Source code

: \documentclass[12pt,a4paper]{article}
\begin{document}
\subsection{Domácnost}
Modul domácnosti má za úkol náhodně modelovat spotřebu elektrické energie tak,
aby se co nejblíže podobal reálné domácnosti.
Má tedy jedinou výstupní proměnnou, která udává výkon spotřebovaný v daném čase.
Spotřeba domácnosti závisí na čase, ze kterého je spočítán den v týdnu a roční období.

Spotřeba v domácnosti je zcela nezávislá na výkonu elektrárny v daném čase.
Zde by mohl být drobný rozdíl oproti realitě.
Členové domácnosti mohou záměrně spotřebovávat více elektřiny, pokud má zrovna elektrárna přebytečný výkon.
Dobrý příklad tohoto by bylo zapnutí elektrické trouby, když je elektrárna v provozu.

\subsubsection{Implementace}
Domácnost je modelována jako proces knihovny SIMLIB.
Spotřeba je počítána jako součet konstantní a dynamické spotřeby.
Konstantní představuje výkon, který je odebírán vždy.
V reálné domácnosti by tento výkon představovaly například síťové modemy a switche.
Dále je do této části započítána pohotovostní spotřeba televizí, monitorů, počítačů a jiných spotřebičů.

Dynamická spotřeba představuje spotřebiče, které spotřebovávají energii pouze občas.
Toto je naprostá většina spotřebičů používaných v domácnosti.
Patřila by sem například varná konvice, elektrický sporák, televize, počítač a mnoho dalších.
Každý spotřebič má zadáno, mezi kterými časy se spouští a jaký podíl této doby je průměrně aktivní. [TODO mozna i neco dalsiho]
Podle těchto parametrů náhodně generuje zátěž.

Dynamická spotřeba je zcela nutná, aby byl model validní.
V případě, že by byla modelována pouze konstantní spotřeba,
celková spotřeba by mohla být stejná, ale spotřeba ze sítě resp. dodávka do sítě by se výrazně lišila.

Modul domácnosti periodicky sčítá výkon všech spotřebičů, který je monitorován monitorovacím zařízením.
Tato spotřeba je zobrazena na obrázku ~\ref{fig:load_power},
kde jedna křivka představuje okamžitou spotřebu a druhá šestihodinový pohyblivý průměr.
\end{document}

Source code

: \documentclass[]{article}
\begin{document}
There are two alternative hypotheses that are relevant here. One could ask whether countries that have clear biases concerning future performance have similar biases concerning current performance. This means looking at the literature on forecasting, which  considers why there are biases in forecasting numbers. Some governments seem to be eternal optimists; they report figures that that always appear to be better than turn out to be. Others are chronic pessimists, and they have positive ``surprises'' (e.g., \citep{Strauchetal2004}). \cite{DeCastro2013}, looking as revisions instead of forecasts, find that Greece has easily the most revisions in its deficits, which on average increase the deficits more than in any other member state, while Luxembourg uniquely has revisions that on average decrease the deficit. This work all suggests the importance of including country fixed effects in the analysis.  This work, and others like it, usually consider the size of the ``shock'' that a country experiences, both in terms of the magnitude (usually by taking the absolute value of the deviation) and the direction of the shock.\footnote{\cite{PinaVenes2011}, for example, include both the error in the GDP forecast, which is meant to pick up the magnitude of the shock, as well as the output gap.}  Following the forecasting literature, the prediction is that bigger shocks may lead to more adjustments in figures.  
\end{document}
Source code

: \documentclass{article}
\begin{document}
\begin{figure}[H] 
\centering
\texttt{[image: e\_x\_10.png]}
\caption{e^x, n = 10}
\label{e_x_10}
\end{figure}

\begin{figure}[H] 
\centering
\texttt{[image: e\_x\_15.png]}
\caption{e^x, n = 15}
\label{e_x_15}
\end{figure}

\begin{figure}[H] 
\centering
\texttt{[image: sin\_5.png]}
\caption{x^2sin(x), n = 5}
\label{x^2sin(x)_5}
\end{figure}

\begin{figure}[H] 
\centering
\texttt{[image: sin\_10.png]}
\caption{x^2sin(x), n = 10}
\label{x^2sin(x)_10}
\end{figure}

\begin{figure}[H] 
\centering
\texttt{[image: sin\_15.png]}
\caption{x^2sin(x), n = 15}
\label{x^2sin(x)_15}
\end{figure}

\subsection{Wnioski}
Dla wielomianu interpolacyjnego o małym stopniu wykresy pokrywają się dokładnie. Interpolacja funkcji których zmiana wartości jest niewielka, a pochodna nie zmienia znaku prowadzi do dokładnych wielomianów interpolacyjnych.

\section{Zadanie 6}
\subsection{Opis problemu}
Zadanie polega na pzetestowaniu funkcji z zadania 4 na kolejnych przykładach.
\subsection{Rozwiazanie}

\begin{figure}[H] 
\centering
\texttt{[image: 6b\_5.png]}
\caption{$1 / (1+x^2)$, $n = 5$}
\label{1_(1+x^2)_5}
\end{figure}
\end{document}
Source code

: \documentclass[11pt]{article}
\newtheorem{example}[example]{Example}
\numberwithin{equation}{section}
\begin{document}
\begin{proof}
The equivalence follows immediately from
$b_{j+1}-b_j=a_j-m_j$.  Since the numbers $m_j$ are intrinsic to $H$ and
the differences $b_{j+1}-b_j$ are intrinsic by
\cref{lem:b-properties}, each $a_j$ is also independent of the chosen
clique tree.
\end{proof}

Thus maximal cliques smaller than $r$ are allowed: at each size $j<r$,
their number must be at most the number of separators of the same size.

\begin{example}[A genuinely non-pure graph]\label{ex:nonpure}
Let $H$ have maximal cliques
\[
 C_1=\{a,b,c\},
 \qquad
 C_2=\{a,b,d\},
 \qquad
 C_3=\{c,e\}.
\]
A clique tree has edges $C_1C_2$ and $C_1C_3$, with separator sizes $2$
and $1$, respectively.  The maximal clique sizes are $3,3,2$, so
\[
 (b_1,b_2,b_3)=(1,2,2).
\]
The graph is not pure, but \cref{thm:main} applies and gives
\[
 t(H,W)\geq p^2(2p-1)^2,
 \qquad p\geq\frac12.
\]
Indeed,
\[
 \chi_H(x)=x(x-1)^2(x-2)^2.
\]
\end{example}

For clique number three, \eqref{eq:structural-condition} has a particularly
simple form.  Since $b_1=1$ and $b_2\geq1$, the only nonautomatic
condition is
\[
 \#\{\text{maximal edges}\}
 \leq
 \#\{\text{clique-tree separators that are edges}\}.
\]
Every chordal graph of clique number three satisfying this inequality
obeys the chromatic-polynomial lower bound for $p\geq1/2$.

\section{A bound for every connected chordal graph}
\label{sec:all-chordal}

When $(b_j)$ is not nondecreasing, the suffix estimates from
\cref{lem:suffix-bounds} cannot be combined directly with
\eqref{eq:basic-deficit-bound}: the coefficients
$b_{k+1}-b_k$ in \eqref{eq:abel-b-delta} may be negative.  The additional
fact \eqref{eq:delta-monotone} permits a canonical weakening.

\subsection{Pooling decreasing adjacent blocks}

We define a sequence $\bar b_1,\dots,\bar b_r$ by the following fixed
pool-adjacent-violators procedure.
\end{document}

------------

* **Exercise details**
Using the records above, restate word for word the lines from the one with "and $1$, respectively." through the one with "For clique number", both included.

* **Solution for this task**
and $1$, respectively.  The maximal clique sizes are $3,3,2$, so
\[
 (b_1,b_2,b_3)=(1,2,2).
\]
The graph is not pure, but \cref{thm:main} applies and gives
\[
 t(H,W)\geq p^2(2p-1)^2,
 \qquad p\geq\frac12.
\]
Indeed,
\[
 \chi_H(x)=x(x-1)^2(x-2)^2.
\]
\end{example}

For clique number three, \eqref{eq:structural-condition} has a particularly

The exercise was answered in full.